Sophie added the salt to the soup. The smell was so rich, it made her nose shiver.

“It’s ready, I think,” she said.

They sat side by side, with their backs to the wind, and drank the soup out of tin cans. The taste made her giddy. It made her want to laugh. Matteo ate whole sausages in a single mouthful. Sophie took four and made them into sandwiches with the venison. She added a slop of soup as a relish, and they ate them with both hands. Sophie’s hair blew into her mouth, and she tied it back with one of Matteo’s bowstrings. She couldn’t remember having been so happy before.

They had made their way through fourteen of the sausages, and even Matteo was slowing, when Sophie froze.

“Can you hear that?”

“ ’Ear wha’?” Matteo spoke with his mouth full. “It’s jusht the wind.”

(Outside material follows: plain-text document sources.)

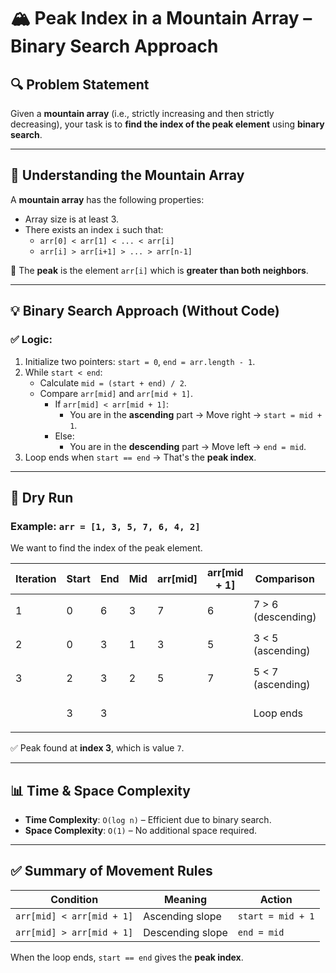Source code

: # 🏔️ Peak Index in a Mountain Array – Binary Search Approach

## 🔍 Problem Statement

Given a **mountain array** (i.e., strictly increasing and then strictly decreasing), your task is to **find the index of the peak element** using **binary search**.

---

## 🧠 Understanding the Mountain Array

A **mountain array** has the following properties:

- Array size is at least 3.
- There exists an index `i` such that:
    - `arr[0] < arr[1] < ... < arr[i]`
    - `arr[i] > arr[i+1] > ... > arr[n-1]`

📌 The **peak** is the element `arr[i]` which is **greater than both neighbors**.

---

## 💡 Binary Search Approach (Without Code)

### ✅ Logic:

1. Initialize two pointers: `start = 0`, `end = arr.length - 1`.
2. While `start < end`:
    - Calculate `mid = (start + end) / 2`.
    - Compare `arr[mid]` and `arr[mid + 1]`.
        - If `arr[mid] < arr[mid + 1]`:
            - You are in the **ascending** part → Move right → `start = mid + 1`.
        - Else:
            - You are in the **descending** part → Move left → `end = mid`.
3. Loop ends when `start == end` → That's the **peak index**.

---

## 🔁 Dry Run

### Example: `arr = [1, 3, 5, 7, 6, 4, 2]`

We want to find the index of the peak element.

| Iteration | Start | End | Mid | arr[mid] | arr[mid + 1] | Comparison          | Move              |
|-----------|-------|-----|-----|----------|--------------|---------------------|-------------------|
| 1         | 0     | 6   | 3   | 7        | 6            | 7 > 6 (descending)  | `end = mid = 3`   |
| 2         | 0     | 3   | 1   | 3        | 5            | 3 < 5 (ascending)   | `start = mid + 1` |
| 3         | 2     | 3   | 2   | 5        | 7            | 5 < 7 (ascending)   | `start = mid + 1` |
|           | 3     | 3   |     |          |              | Loop ends           | Return `start = 3`|

✅ Peak found at **index 3**, which is value `7`.

---

## 📊 Time & Space Complexity

- **Time Complexity**: `O(log n)` – Efficient due to binary search.
- **Space Complexity**: `O(1)` – No additional space required.

---

## ✅ Summary of Movement Rules

| Condition                    | Meaning             | Action             |
|-----------------------------|---------------------|--------------------|
| `arr[mid] < arr[mid + 1]`   | Ascending slope     | `start = mid + 1`  |
| `arr[mid] > arr[mid + 1]`   | Descending slope    | `end = mid`        |

When the loop ends, `start == end` gives the **peak index**.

“That’s not the wind.” It was too sharp and too sweet to be the wind. “It’s music. It’s a cello. Hear the low notes?” Sophie dropped her food onto the slate. She strained her ears. A tune came to her over the rooftops.

She said, “It’s Fauré’s Requiem played double time.”

Sophie leapt up, spilling sausages into the fire. “It’s coming from over there!” She tore to the far edge of the rooftop and stood on the tips of her toes, straining to hear. My mother, she thought. I am hearing my mother. The thought shook her to her bones.

“Can you hear it?” She held her breath to listen. The music had stopped. “God, Matteo, please! Say you heard it!”

Matteo stood and wiped his mouth. “I heard it.”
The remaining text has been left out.